**Problem to work on**
Report the lines of the data below that contain the string "arbitrary".

Plain-text document sources

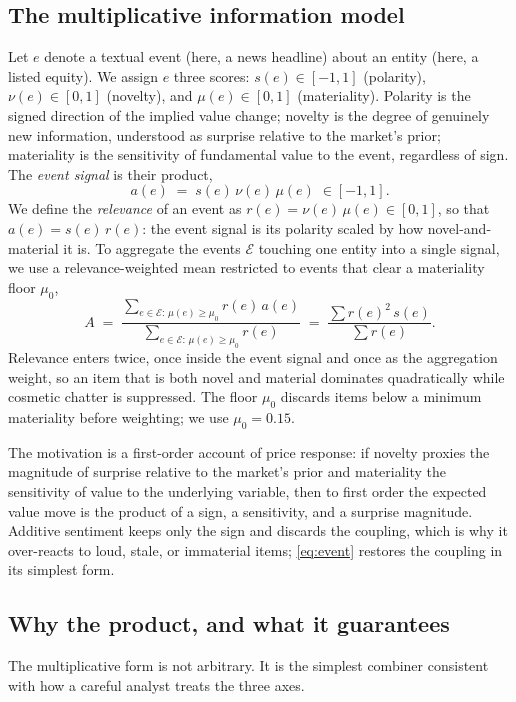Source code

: \documentclass{elektr}
\begin{document}
\subsection{The multiplicative information model}
\label{sec:model}
Let $e$ denote a textual event (here, a news headline) about an entity (here, a listed equity). We assign $e$ three scores: $s(e)\in[-1,1]$ (polarity), $\nu(e)\in[0,1]$ (novelty), and $\mu(e)\in[0,1]$ (materiality). Polarity is the signed direction of the implied value change; novelty is the degree of genuinely new information, understood as surprise relative to the market's prior; materiality is the sensitivity of fundamental value to the event, regardless of sign. The \emph{event signal} is their product,
\begin{equation}
\label{eq:event}
a(e) \;=\; s(e)\,\nu(e)\,\mu(e)\;\in[-1,1].
\end{equation}
We define the \emph{relevance} of an event as $r(e)=\nu(e)\,\mu(e)\in[0,1]$, so that $a(e)=s(e)\,r(e)$: the event signal is its polarity scaled by how novel-and-material it is. To aggregate the events $\mathcal{E}$ touching one entity into a single signal, we use a relevance-weighted mean restricted to events that clear a materiality floor $\mu_0$,
\begin{equation}
\label{eq:agg}
A \;=\; \frac{\sum_{e\in\mathcal{E}:\,\mu(e)\ge\mu_0} r(e)\,a(e)}{\sum_{e\in\mathcal{E}:\,\mu(e)\ge\mu_0} r(e)}\;=\;\frac{\sum r(e)^2\,s(e)}{\sum r(e)}.
\end{equation}
Relevance enters twice, once inside the event signal and once as the aggregation weight, so an item that is both novel and material dominates quadratically while cosmetic chatter is suppressed. The floor $\mu_0$ discards items below a minimum materiality before weighting; we use $\mu_0=0.15$.

The motivation is a first-order account of price response: if novelty proxies the magnitude of surprise relative to the market's prior and materiality the sensitivity of value to the underlying variable, then to first order the expected value move is the product of a sign, a sensitivity, and a surprise magnitude. Additive sentiment keeps only the sign and discards the coupling, which is why it over-reacts to loud, stale, or immaterial items; \eqref{eq:event} restores the coupling in its simplest form.

\subsection{Why the product, and what it guarantees}
\label{sec:theory}
The multiplicative form is not arbitrary. It is the simplest combiner consistent with how a careful analyst treats the three axes.
\end{document}
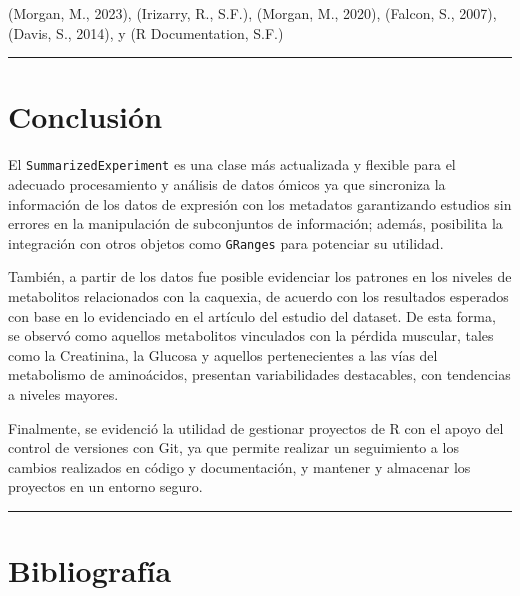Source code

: \documentclass[
]{article}
\begin{document}
(Morgan, M., 2023), (Irizarry, R., S.F.), (Morgan, M., 2020), (Falcon,
S., 2007), (Davis, S., 2014), y (R Documentation, S.F.)

\begin{center}\rule{0.5\linewidth}{0.5pt}\end{center}

\section{Conclusión}\label{conclusiuxf3n}

El \texttt{SummarizedExperiment} es una clase más actualizada y flexible
para el adecuado procesamiento y análisis de datos ómicos ya que
sincroniza la información de los datos de expresión con los metadatos
garantizando estudios sin errores en la manipulación de subconjuntos de
información; además, posibilita la integración con otros objetos como
\texttt{GRanges} para potenciar su utilidad.

También, a partir de los datos fue posible evidenciar los patrones en
los niveles de metabolitos relacionados con la caquexia, de acuerdo con
los resultados esperados con base en lo evidenciado en el artículo del
estudio del dataset. De esta forma, se observó como aquellos metabolitos
vinculados con la pérdida muscular, tales como la Creatinina, la Glucosa
y aquellos pertenecientes a las vías del metabolismo de aminoácidos,
presentan variabilidades destacables, con tendencias a niveles mayores.

Finalmente, se evidenció la utilidad de gestionar proyectos de R con el
apoyo del control de versiones con Git, ya que permite realizar un
seguimiento a los cambios realizados en código y documentación, y
mantener y almacenar los proyectos en un entorno seguro.

\begin{center}\rule{0.5\linewidth}{0.5pt}\end{center}

\section{Bibliografía}\label{bibliografuxeda}
\end{document}
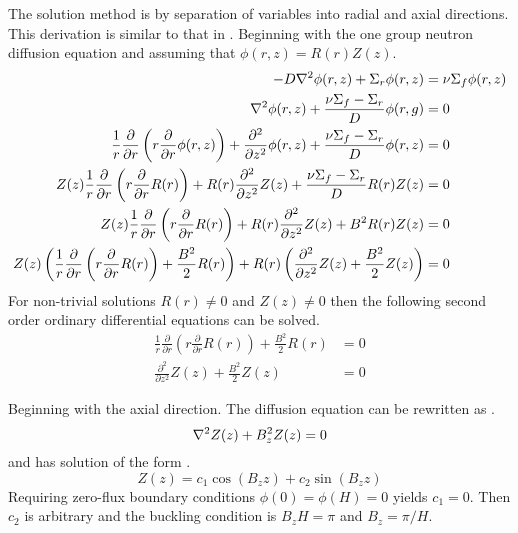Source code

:   The solution method is by separation of variables into radial and axial 
  directions. This derivation is similar to that in .
  Beginning with the one group neutron diffusion equation  and assuming
  that  $\phi(r,z) = R(r) Z(z)$.
  \begin{align}
    -D \mathbf{\nabla}^2 \phi(r,z) + \Sigma_r \phi(r,z) &= \nu \Sigma_f \phi(r,z) \\
    \mathbf{\nabla}^2 \phi(r,z) + \frac{\nu\Sigma_f - \Sigma_r}{D} \phi(r,g) &= 0 \\
    \frac{1}{r} \frac{\partial}{\partial r} \left( r \frac{\partial}{\partial r}
      \phi(r,z) \right) + \frac{\partial^2}{\partial z^2} \phi(r,z) +
      \frac{\nu\Sigma_f - \Sigma_r}{D} \phi(r,z) &= 0 \\
    Z(z) \frac{1}{r} \frac{\partial}{\partial r} \left( r 
      \frac{\partial}{\partial r} R(r) \right) + 
      R(r) \frac{\partial^2}{\partial z^2} Z(z) + 
      \frac{\nu\Sigma_f - \Sigma_r}{D} R(r) Z(z) &= 0 \\
    Z(z) \frac{1}{r} \frac{\partial}{\partial r} \left( r 
      \frac{\partial}{\partial r} R(r) \right) + 
      R(r) \frac{\partial^2}{\partial z^2} Z(z) + 
      B^2 R(r) Z(z) &= 0 \\
    Z(z) \left( \frac{1}{r} \frac{\partial}{\partial r} \left( r 
      \frac{\partial}{\partial r} R(r) \right) + \frac{B^2}{2} R(r) \right) + 
      R(r) \left( \frac{\partial^2}{\partial z^2} Z(z) + \frac{B^2}{2} Z(z) 
      \right) &= 0
  \end{align}
  For non-trivial solutions $R(r) \ne 0$ and $Z(z) \ne 0$ then the following
  second order ordinary differential equations can be solved.
  \begin{align}
    \label{eq:cyl_radialR}
    \frac{1}{r} \frac{\partial}{\partial r} \left( r \frac{\partial}{\partial r}
      R(r) \right) + \frac{B^2}{2} R(r) &= 0 \\
    \label{eq:cyl_axialZ}
    \frac{\partial^2}{\partial z^2} Z(z) + \frac{B^2}{2} Z(z) &= 0
  \end{align}
  
  Beginning with the axial direction. The diffusion equation can be rewritten as 
  .
  \begin{equation} \label{eq:simplediffusion}
    \mathbf{\nabla}^2 Z(z) + B_z^2 Z(z) = 0
  \end{equation}
  and has solution of the form .
  \begin{equation} \label{eq:cyl_axial}
    Z(z) = c_1 \cos(B_z z) + c_2 \sin(B_z z)
  \end{equation}
  Requiring zero-flux boundary conditions $\phi(0)=\phi(H)=0$ yields $c_1=0$. 
  Then $c_2$ is arbitrary and the buckling condition is $B_zH=\pi$ and $B_z=\pi/H$.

**Output of the exercise**
The multiplicative form is not arbitrary. It is the simplest combiner consistent with how a careful analyst treats the three axes.
  Then $c_2$ is arbitrary and the buckling condition is $B_zH=\pi$ and $B_z=\pi/H$.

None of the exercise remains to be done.